-- Exercise aim --
Each entry has to be given again in its exact wording, and no picture may appear in the result.
• • •
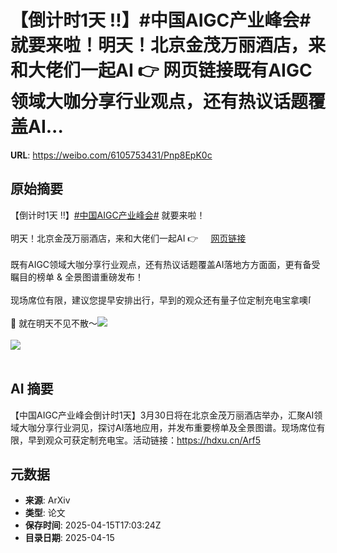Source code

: # 【倒计时1天 ‼️】#中国AIGC产业峰会# 就要来啦！明天！北京金茂万丽酒店，来和大佬们一起AI 👉 网页链接既有AIGC领域大咖分享行业观点，还有热议话题覆盖AI...

**URL**: https://weibo.com/6105753431/Pnp8EpK0c

## 原始摘要

【倒计时1天 ‼️】<a href="https://m.weibo.cn/search?containerid=231522type%3D1%26t%3D10%26q%3D%23%E4%B8%AD%E5%9B%BDAIGC%E4%BA%A7%E4%B8%9A%E5%B3%B0%E4%BC%9A%23&amp;extparam=%23%E4%B8%AD%E5%9B%BDAIGC%E4%BA%A7%E4%B8%9A%E5%B3%B0%E4%BC%9A%23" data-hide=""><span class="surl-text">#中国AIGC产业峰会#</span></a> 就要来啦！<br><br>明天！北京金茂万丽酒店，来和大佬们一起AI 👉 <a href="https://weibo.cn/sinaurl?u=https%3A%2F%2Fhdxu.cn%2FArf5" data-hide=""><span class="url-icon"><img style="width: 1rem;height: 1rem" src="https://h5.sinaimg.cn/upload/2015/09/25/3/timeline_card_small_web_default.png" referrerpolicy="no-referrer"></span><span class="surl-text">网页链接</span></a><br><br>既有AIGC领域大咖分享行业观点，还有热议话题覆盖AI落地方方面面，更有备受瞩目的榜单 &amp; 全景图谱重磅发布！<br><br>现场席位有限，建议您提早安排出行，早到的观众还有量子位定制充电宝拿噢<span class="url-icon"><img alt="[憧憬]" src="https://h5.sinaimg.cn/m/emoticon/icon/default/d_xingxingyan-c64b6a744b.png" style="width:1em; height:1em;" referrerpolicy="no-referrer"></span><br><br>🙌 就在明天不见不散～<img style="" src="https://tvax3.sinaimg.cn/large/006Fd7o3ly1i0hqgu4w39j30yi1pcdxv.jpg" referrerpolicy="no-referrer"><br><br><img style="" src="https://tvax3.sinaimg.cn/large/006Fd7o3ly1i0hqgwib6uj30yiakghdv.jpg" referrerpolicy="no-referrer"><br><br>

## AI 摘要

【中国AIGC产业峰会倒计时1天】3月30日将在北京金茂万丽酒店举办，汇聚AI领域大咖分享行业洞见，探讨AI落地应用，并发布重要榜单及全景图谱。现场席位有限，早到观众可获定制充电宝。活动链接：https://hdxu.cn/Arf5

## 元数据

- **来源**: ArXiv
- **类型**: 论文
- **保存时间**: 2025-04-15T17:03:24Z
- **目录日期**: 2025-04-15
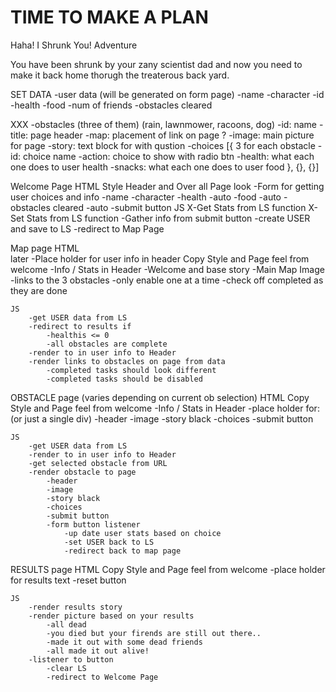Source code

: # TIME TO MAKE A PLAN

Haha! I Shrunk You! Adventure

You have been shrunk by your zany scientist dad and now you need to make it back home thorugh the treaterous back yard. 


SET DATA 
    -user data (will be generated on form page)
        -name 
        -character 
        -id
        -health
        -food 
        -num of friends 
        -obstacles cleared 
    
XXX -obstacles (three of them)
    (rain, lawnmower, racoons, dog)
        -id: name
        -title: page header 
        -map: placement of link on page ?
        -image: main picture for page
        -story: text block for with qustion
        -choices [{ 3 for each obstacle 
            -id: choice name 
            -action: choice to show with radio btn
            -health: what each one does to user health 
            -snacks: what each one does to user food
        }, {}, {}]

Welcome Page 
    HTML 
    Style Header and Over all Page look
        -Form for getting user choices and info 
            -name 
            -character 
            -health -auto
            -food -auto
            -obstacles cleared -auto
        -submit button 
    JS 
        X-Get Stats from LS function 
        X-Set Stats from LS function
        -Gather info from submit button
            -create USER and save to LS 
            -redirect to Map Page 

Map page 
    HTML   
    later -Place holder for user info in header 
    Copy Style and Page feel from welcome 
        -Info / Stats in Header 
        -Welcome and base story 
        -Main Map Image 
        -links to the 3 obstacles 
        -only enable one at a time 
        -check off completed as they are done 

    JS 
        -get USER data from LS 
        -redirect to results if 
            -healthis <= 0
            -all obstacles are complete 
        -render to in user info to Header
        -render links to obstacles on page from data 
            -completed tasks should look different
            -completed tasks should be disabled 

OBSTACLE page (varies depending on current ob selection) 
    HTML 
    Copy Style and Page feel from welcome 
        -Info / Stats in Header 
        -place holder for: (or just a single div)
            -header 
            -image
            -story black 
            -choices
            -submit button

    JS 
        -get USER data from LS 
        -render to in user info to Header
        -get selected obstacle from URL
        -render obstacle to page 
            -header 
            -image
            -story black 
            -choices
            -submit button
            -form button listener 
                -up date user stats based on choice
                -set USER back to LS 
                -redirect back to map page 

RESULTS page 
    HTML 
    Copy Style and Page feel from welcome 
        -place holder for results text 
        -reset button 

    JS 
        -render results story 
        -render picture based on your results 
            -all dead
            -you died but your firends are still out there..
            -made it out with some dead friends 
            -all made it out alive! 
        -listener to button 
            -clear LS 
            -redirect to Welcome Page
• • •
-- Answer box --
Source code

: # 【倒计时1天 ‼️】#中国AIGC产业峰会# 就要来啦！明天！北京金茂万丽酒店，来和大佬们一起AI 👉 网页链接既有AIGC领域大咖分享行业观点，还有热议话题覆盖AI...

**URL**: https://weibo.com/6105753431/Pnp8EpK0c

## 原始摘要

【倒计时1天 ‼️】<a href="https://m.weibo.cn/search?containerid=231522type%3D1%26t%3D10%26q%3D%23%E4%B8%AD%E5%9B%BDAIGC%E4%BA%A7%E4%B8%9A%E5%B3%B0%E4%BC%9A%23&amp;extparam=%23%E4%B8%AD%E5%9B%BDAIGC%E4%BA%A7%E4%B8%9A%E5%B3%B0%E4%BC%9A%23" data-hide=""><span class="surl-text">#中国AIGC产业峰会#</span></a> 就要来啦！<br><br>明天！北京金茂万丽酒店，来和大佬们一起AI 👉 <a href="https://weibo.cn/sinaurl?u=https%3A%2F%2Fhdxu.cn%2FArf5" data-hide=""><span class="url-icon"><img style="width: 1rem;height: 1rem" src="https://h5.sinaimg.cn/upload/2015/09/25/3/timeline_card_small_web_default.png" referrerpolicy="no-referrer"></span><span class="surl-text">网页链接</span></a><br><br>既有AIGC领域大咖分享行业观点，还有热议话题覆盖AI落地方方面面，更有备受瞩目的榜单 &amp; 全景图谱重磅发布！<br><br>现场席位有限，建议您提早安排出行，早到的观众还有量子位定制充电宝拿噢<span class="url-icon"><img alt="[憧憬]" src="https://h5.sinaimg.cn/m/emoticon/icon/default/d_xingxingyan-c64b6a744b.png" style="width:1em; height:1em;" referrerpolicy="no-referrer"></span><br><br>🙌 就在明天不见不散～<img style="" src="https://tvax3.sinaimg.cn/large/006Fd7o3ly1i0hqgu4w39j30yi1pcdxv.jpg" referrerpolicy="no-referrer"><br><br><img style="" src="https://tvax3.sinaimg.cn/large/006Fd7o3ly1i0hqgwib6uj30yiakghdv.jpg" referrerpolicy="no-referrer"><br><br>

## AI 摘要

【中国AIGC产业峰会倒计时1天】3月30日将在北京金茂万丽酒店举办，汇聚AI领域大咖分享行业洞见，探讨AI落地应用，并发布重要榜单及全景图谱。现场席位有限，早到观众可获定制充电宝。活动链接：https://hdxu.cn/Arf5

## 元数据

- **来源**: ArXiv
- **类型**: 论文
- **保存时间**: 2025-04-15T17:03:24Z
- **目录日期**: 2025-04-15
Source code

: # TIME TO MAKE A PLAN

Haha! I Shrunk You! Adventure

You have been shrunk by your zany scientist dad and now you need to make it back home thorugh the treaterous back yard. 


SET DATA 
    -user data (will be generated on form page)
        -name 
        -character 
        -id
        -health
        -food 
        -num of friends 
        -obstacles cleared 
    
XXX -obstacles (three of them)
    (rain, lawnmower, racoons, dog)
        -id: name
        -title: page header 
        -map: placement of link on page ?
        -image: main picture for page
        -story: text block for with qustion
        -choices [{ 3 for each obstacle 
            -id: choice name 
            -action: choice to show with radio btn
            -health: what each one does to user health 
            -snacks: what each one does to user food
        }, {}, {}]

Welcome Page 
    HTML 
    Style Header and Over all Page look
        -Form for getting user choices and info 
            -name 
            -character 
            -health -auto
            -food -auto
            -obstacles cleared -auto
        -submit button 
    JS 
        X-Get Stats from LS function 
        X-Set Stats from LS function
        -Gather info from submit button
            -create USER and save to LS 
            -redirect to Map Page 

Map page 
    HTML   
    later -Place holder for user info in header 
    Copy Style and Page feel from welcome 
        -Info / Stats in Header 
        -Welcome and base story 
        -Main Map Image 
        -links to the 3 obstacles 
        -only enable one at a time 
        -check off completed as they are done 

    JS 
        -get USER data from LS 
        -redirect to results if 
            -healthis <= 0
            -all obstacles are complete 
        -render to in user info to Header
        -render links to obstacles on page from data 
            -completed tasks should look different
            -completed tasks should be disabled 

OBSTACLE page (varies depending on current ob selection) 
    HTML 
    Copy Style and Page feel from welcome 
        -Info / Stats in Header 
        -place holder for: (or just a single div)
            -header 
            -image
            -story black 
            -choices
            -submit button

    JS 
        -get USER data from LS 
        -render to in user info to Header
        -get selected obstacle from URL
        -render obstacle to page 
            -header 
            -image
            -story black 
            -choices
            -submit button
            -form button listener 
                -up date user stats based on choice
                -set USER back to LS 
                -redirect back to map page 

RESULTS page 
    HTML 
    Copy Style and Page feel from welcome 
        -place holder for results text 
        -reset button 

    JS 
        -render results story 
        -render picture based on your results 
            -all dead
            -you died but your firends are still out there..
            -made it out with some dead friends 
            -all made it out alive! 
        -listener to button 
            -clear LS 
            -redirect to Welcome Page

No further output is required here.